» PROBLEM DETAILS
Count the lines below with the string "protein" in them. Only the number should be given.

» TASK INPUTS
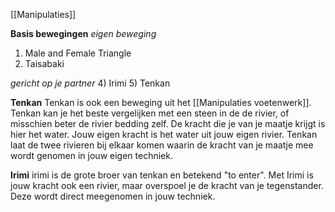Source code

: [[Manipulaties]]

**Basis bewegingen**
*eigen beweging*
1) Male and Female Triangle
2) Taisabaki

*gericht op je partner*
4) Irimi
5) Tenkan


**Tenkan**
Tenkan is ook een beweging uit het [[Manipulaties voetenwerk]]. Tenkan kan je het beste vergelijken met een steen in de de rivier, of misschien beter de rivier bedding zelf.
De kracht die je van je maatje krijgt is hier het water. Jouw eigen kracht is het water uit jouw eigen rivier. Tenkan laat de twee rivieren bij elkaar komen waarin de kracht van je maatje mee wordt genomen in jouw eigen techniek. 

**Irimi**
irimi is de grote broer van tenkan en betekend "to enter".  Met Irimi is jouw kracht ook een rivier, maar overspoel je de kracht van je tegenstander. Deze wordt direct meegenomen in jouw techniek. 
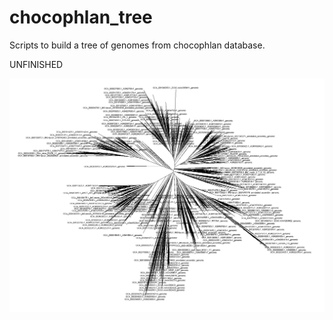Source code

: # chocophlan_tree
Scripts to build a tree of genomes from chocophlan database.

UNFINISHED

![tree_view](tree.png)
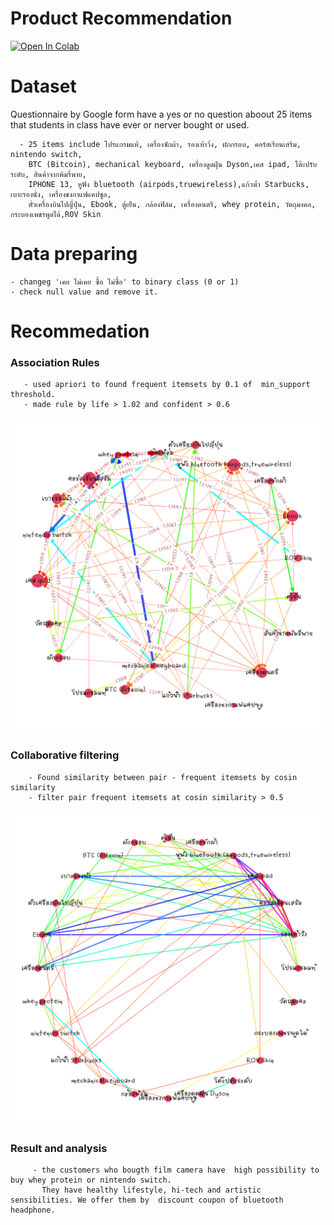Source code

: # Product Recommendation

[![Open In Colab](https://colab.research.google.com/assets/colab-badge.svg)](https://colab.research.google.com/drive/1VcfsXE3Oc9hGrVnVZo4pfTqjl2CMhOMy?usp=sharing)

# Dataset
Questionnaire by Google form have a yes or no question aboout 25 items that students in class have ever or nerver bought or used.

      - 25 items include โปรแกรมแท้, เครื่องซักผ้า, รองเท้าวิ่ง, ผักกรอบ, คอร์สเรียนเสริม, nintendo switch,
        BTC (Bitcoin), mechanical keyboard, เครื่องดูดฝุ่น Dyson,เคส ipad, โต๊ะปรับระดับ, สินค้าจากพิมรี่พาย,
        IPHONE 13, หูฟัง bluetooth (airpods,truewireless),แก้วน้ำ Starbucks, เบาะรองนั่ง, เครื่องชงกาแฟแคปซูล,
        ตั๋วเครื่องบินไปญี่ปุ่น, Ebook, ตู้เย็น, กล้องฟิล์ม, เครื่องดนตรี, whey protein, วัตถุมงคล, กระบองเพชรพูดได้,ROV Skin
        
 # Data preparing
    - changeg 'เคย ไม่เคย ซื้อ ไม่ซื้อ' to binary class (0 or 1)
    - check null value and remove it.
    
  # Recommedation  
  
  ###  Association Rules 
       - used apriori to found frequent itemsets by 0.1 of  min_support threshold.
       - made rule by life > 1.02 and confident > 0.6
   
   ![alt tag](https://github.com/PBussara/BADS7105/blob/main/03%20Product%20Recommendation/First_rule_graph.png)
   
  ### Collaborative filtering
        - Found similarity between pair - frequent itemsets by cosin similarity
        - filter pair frequent itemsets at cosin similarity > 0.5
   
   ![alt tag](https://github.com/PBussara/BADS7105/blob/main/03%20Product%20Recommendation/Similarity_graph.png)
  
   ### Result and analysis
         - the customers who bougth film camera have  high possibility to buy whey protein or nintendo switch.
           They have healthy lifestyle, hi-tech and artistic sensibilities. We offer them by  discount coupon of bluetooth headphone.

» ANSWER TO THIS TASK
2